From the line holding "## 发展历史和文化背景" to the final line of the entries, set down each line exactly, including both, and nothing more.

-------- INPUT DATA

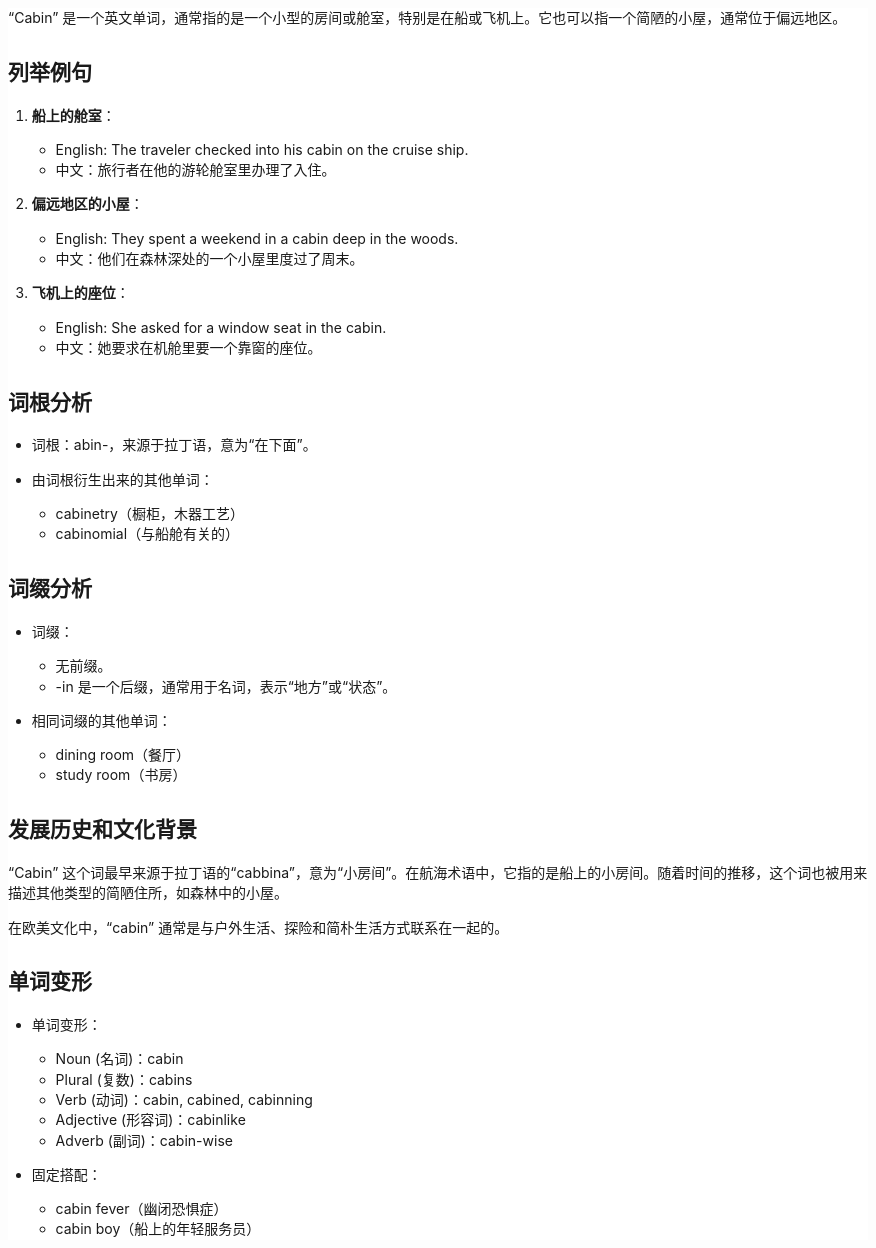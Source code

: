 “Cabin” 是一个英文单词，通常指的是一个小型的房间或舱室，特别是在船或飞机上。它也可以指一个简陋的小屋，通常位于偏远地区。

## 列举例句

1. **船上的舱室**：
   - English: The traveler checked into his cabin on the cruise ship.
   - 中文：旅行者在他的游轮舱室里办理了入住。

2. **偏远地区的小屋**：
   - English: They spent a weekend in a cabin deep in the woods.
   - 中文：他们在森林深处的一个小屋里度过了周末。

3. **飞机上的座位**：
   - English: She asked for a window seat in the cabin.
   - 中文：她要求在机舱里要一个靠窗的座位。

## 词根分析

- 词根：abin-，来源于拉丁语，意为“在下面”。

- 由词根衍生出来的其他单词：
  - cabinetry（橱柜，木器工艺）
  - cabinomial（与船舱有关的）

## 词缀分析

- 词缀：
  - 无前缀。
  - -in 是一个后缀，通常用于名词，表示“地方”或“状态”。

- 相同词缀的其他单词：
  - dining room（餐厅）
  - study room（书房）

## 发展历史和文化背景

“Cabin” 这个词最早来源于拉丁语的“cabbina”，意为“小房间”。在航海术语中，它指的是船上的小房间。随着时间的推移，这个词也被用来描述其他类型的简陋住所，如森林中的小屋。

在欧美文化中，“cabin” 通常是与户外生活、探险和简朴生活方式联系在一起的。

## 单词变形

- 单词变形：
  - Noun (名词)：cabin
  - Plural (复数)：cabins
  - Verb (动词)：cabin, cabined, cabinning
  - Adjective (形容词)：cabinlike
  - Adverb (副词)：cabin-wise

- 固定搭配：
  - cabin fever（幽闭恐惧症）
  - cabin boy（船上的年轻服务员）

----------------

### REPLY TO THE EXERCISE
## 发展历史和文化背景

“Cabin” 这个词最早来源于拉丁语的“cabbina”，意为“小房间”。在航海术语中，它指的是船上的小房间。随着时间的推移，这个词也被用来描述其他类型的简陋住所，如森林中的小屋。

在欧美文化中，“cabin” 通常是与户外生活、探险和简朴生活方式联系在一起的。

## 单词变形

- 单词变形：
  - Noun (名词)：cabin
  - Plural (复数)：cabins
  - Verb (动词)：cabin, cabined, cabinning
  - Adjective (形容词)：cabinlike
  - Adverb (副词)：cabin-wise

- 固定搭配：
  - cabin fever（幽闭恐惧症）
  - cabin boy（船上的年轻服务员）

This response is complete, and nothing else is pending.